__YOUR GOAL__. Output exactly the lines between the one holding "If you're not" and the last line of the data below, both of those lines included.
* * * * *
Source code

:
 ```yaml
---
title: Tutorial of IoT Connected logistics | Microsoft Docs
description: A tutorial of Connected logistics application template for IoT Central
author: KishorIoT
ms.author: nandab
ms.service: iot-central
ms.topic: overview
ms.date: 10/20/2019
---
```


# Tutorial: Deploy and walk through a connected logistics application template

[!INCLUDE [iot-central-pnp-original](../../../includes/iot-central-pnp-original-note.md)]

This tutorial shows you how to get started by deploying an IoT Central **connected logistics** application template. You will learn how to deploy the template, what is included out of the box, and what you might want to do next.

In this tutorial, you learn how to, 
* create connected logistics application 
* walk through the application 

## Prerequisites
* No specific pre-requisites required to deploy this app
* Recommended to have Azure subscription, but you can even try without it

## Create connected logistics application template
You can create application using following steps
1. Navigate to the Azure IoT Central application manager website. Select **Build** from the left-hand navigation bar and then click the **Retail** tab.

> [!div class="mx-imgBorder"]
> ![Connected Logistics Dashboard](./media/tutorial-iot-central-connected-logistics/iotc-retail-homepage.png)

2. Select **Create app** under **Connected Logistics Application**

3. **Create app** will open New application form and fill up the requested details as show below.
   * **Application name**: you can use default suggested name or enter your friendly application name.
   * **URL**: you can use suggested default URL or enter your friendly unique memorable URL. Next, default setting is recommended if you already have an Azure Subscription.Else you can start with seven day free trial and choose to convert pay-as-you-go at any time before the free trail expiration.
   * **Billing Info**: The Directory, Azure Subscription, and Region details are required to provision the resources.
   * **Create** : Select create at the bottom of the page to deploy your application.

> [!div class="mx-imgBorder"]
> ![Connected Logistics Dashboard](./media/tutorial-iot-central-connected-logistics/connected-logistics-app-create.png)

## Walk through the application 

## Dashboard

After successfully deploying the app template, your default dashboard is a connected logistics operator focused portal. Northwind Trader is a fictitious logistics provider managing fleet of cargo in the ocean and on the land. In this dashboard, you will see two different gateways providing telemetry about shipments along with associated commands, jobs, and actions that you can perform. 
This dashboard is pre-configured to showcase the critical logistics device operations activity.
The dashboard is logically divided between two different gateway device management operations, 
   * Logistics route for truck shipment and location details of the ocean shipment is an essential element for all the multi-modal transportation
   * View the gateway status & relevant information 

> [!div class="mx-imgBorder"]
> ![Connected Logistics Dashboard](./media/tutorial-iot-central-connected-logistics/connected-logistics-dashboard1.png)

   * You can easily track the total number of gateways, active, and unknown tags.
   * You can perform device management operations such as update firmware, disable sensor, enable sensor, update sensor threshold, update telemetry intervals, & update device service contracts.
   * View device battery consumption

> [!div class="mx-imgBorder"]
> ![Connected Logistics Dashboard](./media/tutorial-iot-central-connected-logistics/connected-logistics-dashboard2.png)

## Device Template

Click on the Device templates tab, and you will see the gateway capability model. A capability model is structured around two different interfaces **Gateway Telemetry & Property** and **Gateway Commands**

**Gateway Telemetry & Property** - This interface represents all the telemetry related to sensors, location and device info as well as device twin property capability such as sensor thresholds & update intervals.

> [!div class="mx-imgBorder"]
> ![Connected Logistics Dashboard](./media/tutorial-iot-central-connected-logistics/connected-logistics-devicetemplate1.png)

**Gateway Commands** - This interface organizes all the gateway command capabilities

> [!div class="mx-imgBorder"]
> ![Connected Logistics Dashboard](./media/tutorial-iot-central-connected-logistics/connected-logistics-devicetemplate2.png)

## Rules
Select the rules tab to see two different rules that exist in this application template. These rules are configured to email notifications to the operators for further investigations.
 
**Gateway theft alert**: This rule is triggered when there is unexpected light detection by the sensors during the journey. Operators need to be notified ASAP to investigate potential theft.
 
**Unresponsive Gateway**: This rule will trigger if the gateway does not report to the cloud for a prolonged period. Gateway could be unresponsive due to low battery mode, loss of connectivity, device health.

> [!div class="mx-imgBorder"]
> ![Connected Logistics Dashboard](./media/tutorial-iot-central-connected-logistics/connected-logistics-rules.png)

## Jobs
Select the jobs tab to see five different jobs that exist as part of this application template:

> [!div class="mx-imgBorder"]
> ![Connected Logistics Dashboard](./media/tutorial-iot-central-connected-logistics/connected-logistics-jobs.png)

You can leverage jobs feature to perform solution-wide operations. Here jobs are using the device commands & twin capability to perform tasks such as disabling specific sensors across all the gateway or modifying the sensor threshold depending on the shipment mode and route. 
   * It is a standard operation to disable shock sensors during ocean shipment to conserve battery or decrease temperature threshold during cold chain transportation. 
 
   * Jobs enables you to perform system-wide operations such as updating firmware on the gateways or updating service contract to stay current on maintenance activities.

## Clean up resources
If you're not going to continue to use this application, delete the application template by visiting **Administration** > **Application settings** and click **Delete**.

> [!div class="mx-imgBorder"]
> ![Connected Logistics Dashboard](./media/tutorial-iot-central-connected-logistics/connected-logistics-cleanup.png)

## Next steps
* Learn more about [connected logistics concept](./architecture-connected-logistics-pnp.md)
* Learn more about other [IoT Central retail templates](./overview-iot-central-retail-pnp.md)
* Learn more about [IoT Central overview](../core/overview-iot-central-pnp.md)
* * * * *
__RESULT FOR THIS EXERCISE__.
If you're not going to continue to use this application, delete the application template by visiting **Administration** > **Application settings** and click **Delete**.

> [!div class="mx-imgBorder"]
> ![Connected Logistics Dashboard](./media/tutorial-iot-central-connected-logistics/connected-logistics-cleanup.png)

## Next steps
* Learn more about [connected logistics concept](./architecture-connected-logistics-pnp.md)
* Learn more about other [IoT Central retail templates](./overview-iot-central-retail-pnp.md)
* Learn more about [IoT Central overview](../core/overview-iot-central-pnp.md)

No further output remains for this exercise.